The Trust Fund Recovery Penalty (TFRP) under IRC § 6672 makes individuals personally liable for the trust-fund portion of unpaid employment taxes — federal income tax withholding plus the employee share of FICA. The penalty applies to 'responsible persons' who 'willfully' failed to remit the trust-fund taxes. It pierces the corporate liability shield. Defense requires careful analysis of the responsible-person and willfulness elements, often starting at IRS Letter 1153.
Responsible persons are defined broadly: anyone with the duty and authority to collect, account for, and pay over trust-fund taxes. That can include officers, directors, controlling shareholders, and sometimes bookkeepers or controllers — depending on actual authority over financial decisions. Title alone doesn't determine responsibility; functional authority does.

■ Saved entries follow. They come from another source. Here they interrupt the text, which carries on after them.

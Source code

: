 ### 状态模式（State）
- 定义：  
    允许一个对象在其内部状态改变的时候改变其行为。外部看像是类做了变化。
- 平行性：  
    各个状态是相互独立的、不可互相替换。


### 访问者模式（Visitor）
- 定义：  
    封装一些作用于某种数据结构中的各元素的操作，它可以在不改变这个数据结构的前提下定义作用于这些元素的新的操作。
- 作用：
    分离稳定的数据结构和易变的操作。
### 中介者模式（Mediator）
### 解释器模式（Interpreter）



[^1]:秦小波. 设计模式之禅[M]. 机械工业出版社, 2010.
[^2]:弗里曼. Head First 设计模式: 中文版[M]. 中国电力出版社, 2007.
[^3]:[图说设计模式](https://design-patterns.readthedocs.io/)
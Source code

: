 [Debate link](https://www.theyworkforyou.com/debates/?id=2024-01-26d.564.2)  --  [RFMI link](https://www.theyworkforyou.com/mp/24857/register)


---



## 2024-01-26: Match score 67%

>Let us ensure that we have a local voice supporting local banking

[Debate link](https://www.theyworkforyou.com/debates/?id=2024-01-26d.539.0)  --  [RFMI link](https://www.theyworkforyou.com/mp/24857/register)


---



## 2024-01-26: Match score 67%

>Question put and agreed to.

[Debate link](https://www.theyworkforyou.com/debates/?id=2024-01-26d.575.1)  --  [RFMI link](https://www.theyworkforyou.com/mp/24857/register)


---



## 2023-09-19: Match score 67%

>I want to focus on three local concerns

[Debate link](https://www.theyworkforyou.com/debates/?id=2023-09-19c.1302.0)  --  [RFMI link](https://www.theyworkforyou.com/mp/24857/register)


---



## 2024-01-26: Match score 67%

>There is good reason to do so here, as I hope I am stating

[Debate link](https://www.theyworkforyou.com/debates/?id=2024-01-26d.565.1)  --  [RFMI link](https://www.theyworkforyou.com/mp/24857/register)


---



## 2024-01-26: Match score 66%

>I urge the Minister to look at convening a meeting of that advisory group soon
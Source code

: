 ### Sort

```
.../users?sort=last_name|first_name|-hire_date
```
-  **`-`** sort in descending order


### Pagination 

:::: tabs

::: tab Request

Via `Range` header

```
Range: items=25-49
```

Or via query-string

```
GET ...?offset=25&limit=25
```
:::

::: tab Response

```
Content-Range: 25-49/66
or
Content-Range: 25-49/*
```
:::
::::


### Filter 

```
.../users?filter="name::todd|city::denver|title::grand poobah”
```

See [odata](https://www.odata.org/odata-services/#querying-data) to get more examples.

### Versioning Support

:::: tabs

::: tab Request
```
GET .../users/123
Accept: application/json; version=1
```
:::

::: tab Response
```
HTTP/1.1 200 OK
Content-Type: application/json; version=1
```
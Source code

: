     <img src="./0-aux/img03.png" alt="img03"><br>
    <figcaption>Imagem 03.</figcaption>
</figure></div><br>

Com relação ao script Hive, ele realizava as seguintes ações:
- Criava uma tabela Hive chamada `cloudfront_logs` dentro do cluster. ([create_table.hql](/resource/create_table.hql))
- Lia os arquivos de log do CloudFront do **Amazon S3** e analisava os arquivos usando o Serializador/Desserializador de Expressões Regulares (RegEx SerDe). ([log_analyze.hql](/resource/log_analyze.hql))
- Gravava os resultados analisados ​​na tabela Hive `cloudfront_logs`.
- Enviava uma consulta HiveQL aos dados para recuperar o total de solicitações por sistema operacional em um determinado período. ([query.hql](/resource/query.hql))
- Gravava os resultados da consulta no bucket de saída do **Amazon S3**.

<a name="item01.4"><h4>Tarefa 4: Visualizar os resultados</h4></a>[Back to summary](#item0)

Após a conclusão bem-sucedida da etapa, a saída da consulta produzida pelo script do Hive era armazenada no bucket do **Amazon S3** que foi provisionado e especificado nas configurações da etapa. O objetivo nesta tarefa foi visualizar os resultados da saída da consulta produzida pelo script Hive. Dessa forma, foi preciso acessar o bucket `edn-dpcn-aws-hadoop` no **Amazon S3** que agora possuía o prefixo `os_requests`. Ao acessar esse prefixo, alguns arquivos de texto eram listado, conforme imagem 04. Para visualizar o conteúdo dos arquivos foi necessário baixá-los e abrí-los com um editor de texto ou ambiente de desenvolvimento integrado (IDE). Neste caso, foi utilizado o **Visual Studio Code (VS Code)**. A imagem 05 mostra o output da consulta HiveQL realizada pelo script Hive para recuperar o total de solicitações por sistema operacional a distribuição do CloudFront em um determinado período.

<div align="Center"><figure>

Willfulness is a lower bar than people expect. It means the responsible person knew the taxes weren't being paid and chose to use the funds for other purposes (paying suppliers, paying themselves, keeping the doors open). Mere inability to pay is not willfulness — but knowing the taxes were unpaid and writing checks to other creditors generally is.
Letter 1153 starts the formal proposal. The taxpayer has 60 days to request a Conference of Right with the IRS Appeals Office or to file Form 4180 contesting responsibility/willfulness. Ignoring Letter 1153 is one of the most expensive mistakes in employment-tax controversy — the assessment becomes final and the IRS moves directly to collection against the individual's personal assets.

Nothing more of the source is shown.